В первые дни она редко вспоминала дом. Не до того было. А потом вдруг случилось затишье, обе стороны примолкли, затаились, и Серафима обрадовалась этой тишине, еще не зная, что нет ничего хуже фронтовой тишины. Что именно в это время замышляются самые коварные планы, подтягиваются свежие силы, боеприпасы, танки, артиллерия, авиация, и все это для того, чтобы сокрушительно ударить по человеку в тот момент, когда он расслабился чуток, дом вспомнил, отошел от войны и мирной жизни испить до стона захотел.
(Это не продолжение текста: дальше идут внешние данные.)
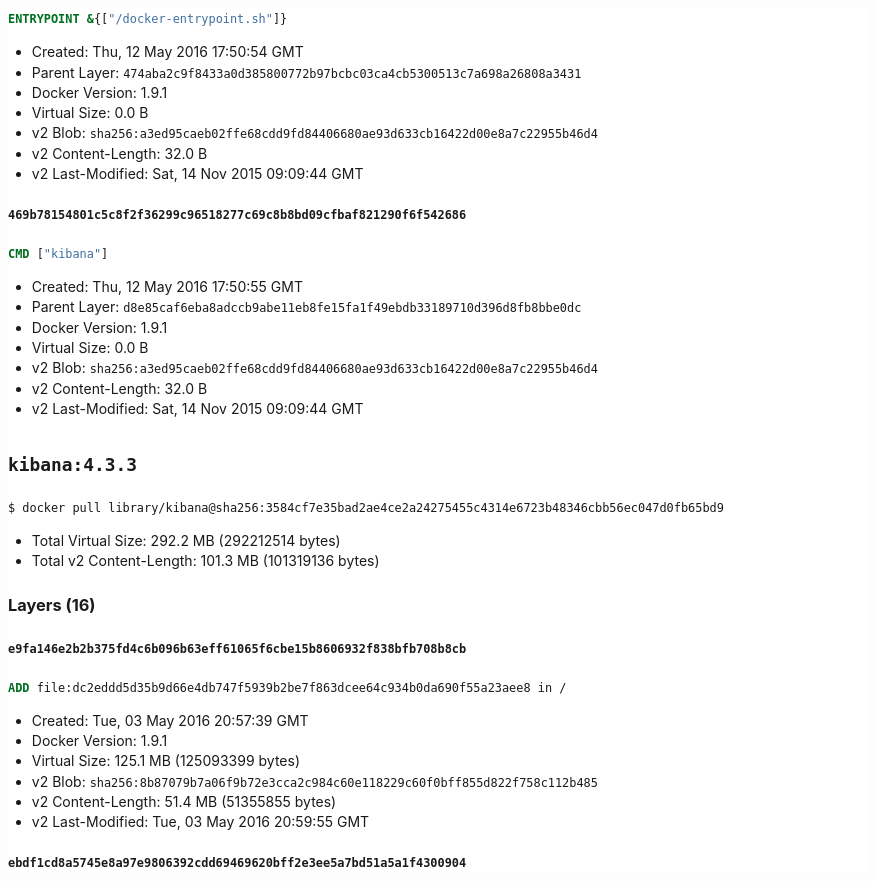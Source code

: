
 ```dockerfile
ENTRYPOINT &{["/docker-entrypoint.sh"]}
```

-	Created: Thu, 12 May 2016 17:50:54 GMT
-	Parent Layer: `474aba2c9f8433a0d385800772b97bcbc03ca4cb5300513c7a698a26808a3431`
-	Docker Version: 1.9.1
-	Virtual Size: 0.0 B
-	v2 Blob: `sha256:a3ed95caeb02ffe68cdd9fd84406680ae93d633cb16422d00e8a7c22955b46d4`
-	v2 Content-Length: 32.0 B
-	v2 Last-Modified: Sat, 14 Nov 2015 09:09:44 GMT

#### `469b78154801c5c8f2f36299c96518277c69c8b8bd09cfbaf821290f6f542686`

```dockerfile
CMD ["kibana"]
```

-	Created: Thu, 12 May 2016 17:50:55 GMT
-	Parent Layer: `d8e85caf6eba8adccb9abe11eb8fe15fa1f49ebdb33189710d396d8fb8bbe0dc`
-	Docker Version: 1.9.1
-	Virtual Size: 0.0 B
-	v2 Blob: `sha256:a3ed95caeb02ffe68cdd9fd84406680ae93d633cb16422d00e8a7c22955b46d4`
-	v2 Content-Length: 32.0 B
-	v2 Last-Modified: Sat, 14 Nov 2015 09:09:44 GMT

## `kibana:4.3.3`

```console
$ docker pull library/kibana@sha256:3584cf7e35bad2ae4ce2a24275455c4314e6723b48346cbb56ec047d0fb65bd9
```

-	Total Virtual Size: 292.2 MB (292212514 bytes)
-	Total v2 Content-Length: 101.3 MB (101319136 bytes)

### Layers (16)

#### `e9fa146e2b2b375fd4c6b096b63eff61065f6cbe15b8606932f838bfb708b8cb`

```dockerfile
ADD file:dc2eddd5d35b9d66e4db747f5939b2be7f863dcee64c934b0da690f55a23aee8 in /
```

-	Created: Tue, 03 May 2016 20:57:39 GMT
-	Docker Version: 1.9.1
-	Virtual Size: 125.1 MB (125093399 bytes)
-	v2 Blob: `sha256:8b87079b7a06f9b72e3cca2c984c60e118229c60f0bff855d822f758c112b485`
-	v2 Content-Length: 51.4 MB (51355855 bytes)
-	v2 Last-Modified: Tue, 03 May 2016 20:59:55 GMT

#### `ebdf1cd8a5745e8a97e9806392cdd69469620bff2e3ee5a7bd51a5a1f4300904`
Но Серафима не знала этого и, устроившись в маленьком, но удобном окопчике, устало прикрыла глаза, вздохнула и… оказалась дома…
Густо и пышно взошла зелень на молодых осинках, в высоком прозрачном небе ни облачка, а над Амуром, прошивая синь воздуха, тянули на север косяки уток. Раннее утро, над Покровкой встают голубые дымы, и тянутся к небу, и растворяются в нем, а по двору бежит босоногая девочка. Серафима сидит на теплом от солнца крыльце, чистит огромного сазана и смотрит на свою дочь. А Оленька вдруг встала посреди двора, насупилась, белые волосы на лоб упали, а потом протянула к матери пухленькие руки, восторженно засмеялась и бросилась бежать к ней, мелко и часто переступая ножонками. У самого крыльца споткнулась, упала, хотела опять засмеяться, но тут почувствовала боль и расплакалась. Серафима подхватила Олю, и дочерина боль перешла к ней, заполнила до отказа, так что грудь сперло и перехватило дыхание, и крупные слезы выступили на глазах.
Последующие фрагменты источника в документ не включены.